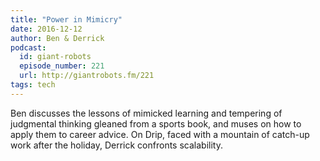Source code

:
 ```yaml
---
title: "Power in Mimicry"
date: 2016-12-12
author: Ben & Derrick
podcast:
  id: giant-robots
  episode_number: 221
  url: http://giantrobots.fm/221
tags: tech
---
```


Ben discusses the lessons of mimicked learning and tempering of judgmental thinking gleaned from a sports book, and muses on how to apply them to career advice. On Drip, faced with a mountain of catch-up work after the holiday, Derrick confronts scalability.

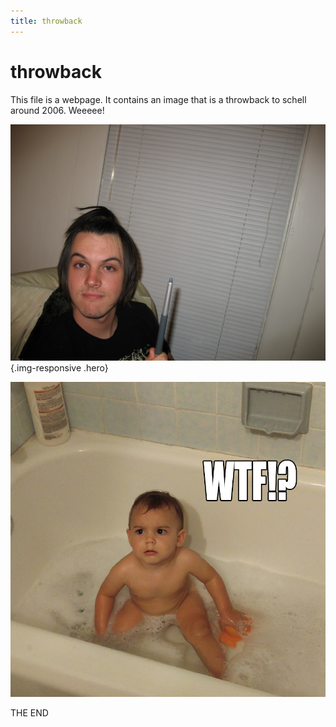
 ```yaml
---
title: throwback
---
```

throwback
=========
This file is a webpage. It contains an image that is a throwback to schell around 2006. Weeeee!

![](/img/IMG_0405.JPG){.img-responsive .hero}

![leo](/img/leo-wtf.png)

THE END
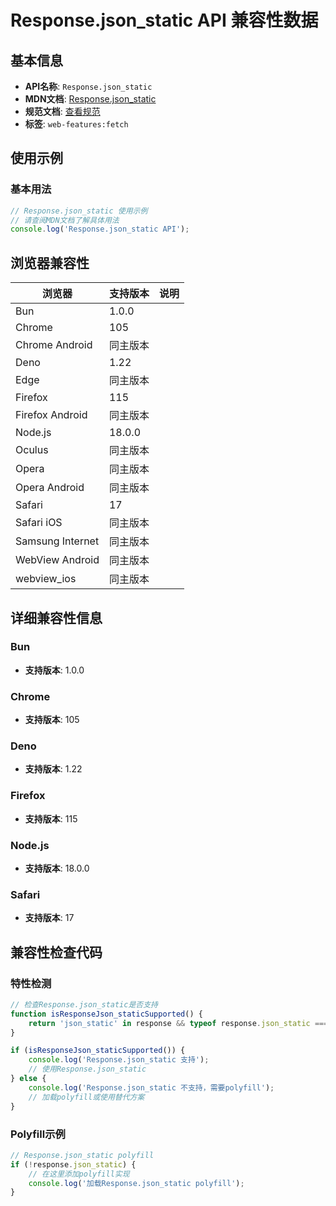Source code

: # Response.json_static API 兼容性数据

## 基本信息

- **API名称**: `Response.json_static`
- **MDN文档**: [Response.json_static](https://developer.mozilla.org/docs/Web/API/Response/json_static)
- **规范文档**: [查看规范](https://fetch.spec.whatwg.org/#ref-for-dom-response-json①)
- **标签**: `web-features:fetch`

## 使用示例

### 基本用法

```javascript
// Response.json_static 使用示例
// 请查阅MDN文档了解具体用法
console.log('Response.json_static API');
```

## 浏览器兼容性

| 浏览器 | 支持版本 | 说明 |
|--------|----------|------|
| Bun | 1.0.0 |  |
| Chrome | 105 |  |
| Chrome Android | 同主版本 |  |
| Deno | 1.22 |  |
| Edge | 同主版本 |  |
| Firefox | 115 |  |
| Firefox Android | 同主版本 |  |
| Node.js | 18.0.0 |  |
| Oculus | 同主版本 |  |
| Opera | 同主版本 |  |
| Opera Android | 同主版本 |  |
| Safari | 17 |  |
| Safari iOS | 同主版本 |  |
| Samsung Internet | 同主版本 |  |
| WebView Android | 同主版本 |  |
| webview_ios | 同主版本 |  |

## 详细兼容性信息

### Bun

- **支持版本**: 1.0.0

### Chrome

- **支持版本**: 105

### Deno

- **支持版本**: 1.22

### Firefox

- **支持版本**: 115

### Node.js

- **支持版本**: 18.0.0

### Safari

- **支持版本**: 17

## 兼容性检查代码

### 特性检测

```javascript
// 检查Response.json_static是否支持
function isResponseJson_staticSupported() {
    return 'json_static' in response && typeof response.json_static === 'function';
}

if (isResponseJson_staticSupported()) {
    console.log('Response.json_static 支持');
    // 使用Response.json_static
} else {
    console.log('Response.json_static 不支持，需要polyfill');
    // 加载polyfill或使用替代方案
}
```

### Polyfill示例

```javascript
// Response.json_static polyfill
if (!response.json_static) {
    // 在这里添加polyfill实现
    console.log('加载Response.json_static polyfill');
}
```

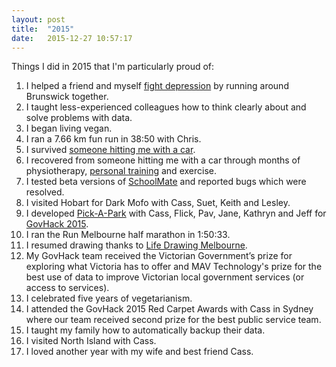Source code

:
 ```yaml
---
layout: post
title:  "2015"
date:   2015-12-27 10:57:17
---
```


Things I did in 2015 that I'm particularly proud of:

1. I helped a friend and myself [fight depression][] by running around Brunswick together.
2. I taught less-experienced colleagues how to think clearly about and solve problems with data.
3. I began living vegan.
4. I ran a 7.66 km fun run in 38:50 with Chris.
5. I survived [someone hitting me with a car][].
6. I recovered from someone hitting me with a car through months of physiotherapy, [personal training][] and exercise.
7. I tested beta versions of [SchoolMate][] and reported bugs which were resolved.
8. I visited Hobart for Dark Mofo with Cass, Suet, Keith and Lesley.
9. I developed [Pick-A-Park][] with Cass, Flick, Pav, Jane, Kathryn and Jeff for [GovHack 2015][].
10. I ran the Run Melbourne half marathon in 1:50:33.
11. I resumed drawing thanks to [Life Drawing Melbourne][].
12. My GovHack team received the Victorian Government’s prize for exploring what Victoria has to offer and MAV Technology's prize for the best use of data to improve Victorian local government services (or access to services).
13. I celebrated five years of vegetarianism.
14. I attended the GovHack 2015 Red Carpet Awards with Cass in Sydney where our team received second prize for the best public service team.
15. I taught my family how to automatically backup their data.
16. I visited North Island with Cass.
17. I loved another year with my wife and best friend Cass.

[fight depression]: http://christhorpe.net/writing/2015/11/28/status-update
[someone hitting me with a car]: http://danm.it/someone-hit-me-with-a-car.html
[personal training]: https://instagram.com/concon_b
[SchoolMate]: https://itunes.apple.com/app/id988650289
[Pick-A-Park]: https://github.com/creativedezign/pick-a-park
[GovHack 2015]: http://danm.it/govhack-2015.html
[Life Drawing Melbourne]: http://lifedrawingmelbourne.com.au
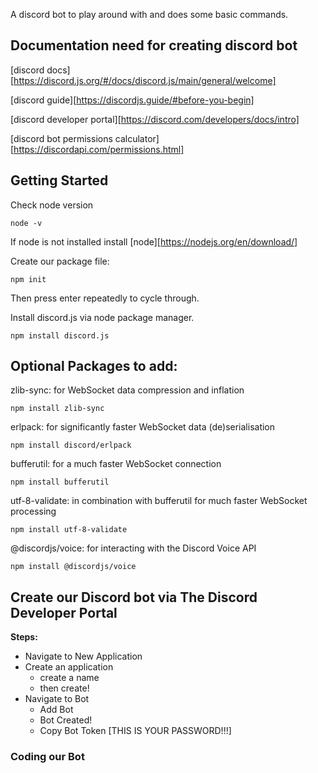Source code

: A discord bot to play around with and does some basic commands. 

## Documentation need for creating discord bot

[discord docs][https://discord.js.org/#/docs/discord.js/main/general/welcome]

[discord guide][https://discordjs.guide/#before-you-begin]

[discord developer portal][https://discord.com/developers/docs/intro]

[discord bot permissions calculator][https://discordapi.com/permissions.html]

## Getting Started
Check node version
```
node -v
```
If node is not installed install [node][https://nodejs.org/en/download/]

Create our package file:
```
npm init
```
Then press enter repeatedly to cycle through.

Install discord.js via node package manager.
```
npm install discord.js
```

## Optional Packages to add:
zlib-sync: for WebSocket data compression and inflation 
```
npm install zlib-sync
```
erlpack:  for significantly faster WebSocket data (de)serialisation 
```
npm install discord/erlpack
```
bufferutil: for a much faster WebSocket connection 
```
npm install bufferutil
```
utf-8-validate:  in combination with bufferutil for much faster WebSocket processing 
```
npm install utf-8-validate
```
@discordjs/voice:  for interacting with the Discord Voice API 
```
npm install @discordjs/voice
```

## Create our Discord bot via The Discord Developer Portal

**Steps:** 
- Navigate to New Application
- Create an application 
    - create a name
    - then create!
- Navigate to Bot
    - Add Bot
    - Bot Created!
    - Copy Bot Token [THIS IS YOUR PASSWORD!!!]

### Coding our Bot

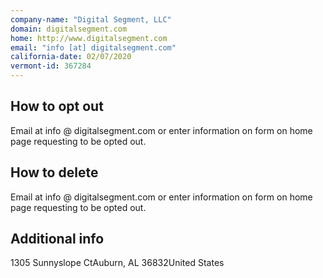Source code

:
 ```yaml
---
company-name: "Digital Segment, LLC"
domain: digitalsegment.com
home: http://www.digitalsegment.com
email: "info [at] digitalsegment.com"
california-date: 02/07/2020
vermont-id: 367284
---
```

## How to opt out


Email at info @ digitalsegment.com or enter information on form on home page requesting to be opted out.

## How to delete


Email at info @ digitalsegment.com or enter information on form on home page requesting to be opted out.

## Additional info




1305 Sunnyslope CtAuburn, AL 36832United States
- - - - - - -
ASSIGNED TASK:
Output exactly, and with no pictures, the lines from the line that holds "[discord guide][https://discordjs.guide/#before-you-begin]" through the last line of the listing above.

RESULT:
[discord guide][https://discordjs.guide/#before-you-begin]

[discord developer portal][https://discord.com/developers/docs/intro]

[discord bot permissions calculator][https://discordapi.com/permissions.html]

## Getting Started
Check node version
```
node -v
```
If node is not installed install [node][https://nodejs.org/en/download/]

Create our package file:
```
npm init
```
Then press enter repeatedly to cycle through.

Install discord.js via node package manager.
```
npm install discord.js
```

## Optional Packages to add:
zlib-sync: for WebSocket data compression and inflation 
```
npm install zlib-sync
```
erlpack:  for significantly faster WebSocket data (de)serialisation 
```
npm install discord/erlpack
```
bufferutil: for a much faster WebSocket connection 
```
npm install bufferutil
```
utf-8-validate:  in combination with bufferutil for much faster WebSocket processing 
```
npm install utf-8-validate
```
@discordjs/voice:  for interacting with the Discord Voice API 
```
npm install @discordjs/voice
```

## Create our Discord bot via The Discord Developer Portal

**Steps:** 
- Navigate to New Application
- Create an application 
    - create a name
    - then create!
- Navigate to Bot
    - Add Bot
    - Bot Created!
    - Copy Bot Token [THIS IS YOUR PASSWORD!!!]

### Coding our Bot

Source code

:
 ```yaml
---
company-name: "Digital Segment, LLC"
domain: digitalsegment.com
home: http://www.digitalsegment.com
email: "info [at] digitalsegment.com"
california-date: 02/07/2020
vermont-id: 367284
---
```

## How to opt out


Email at info @ digitalsegment.com or enter information on form on home page requesting to be opted out.

## How to delete


Email at info @ digitalsegment.com or enter information on form on home page requesting to be opted out.

## Additional info




1305 Sunnyslope CtAuburn, AL 36832United States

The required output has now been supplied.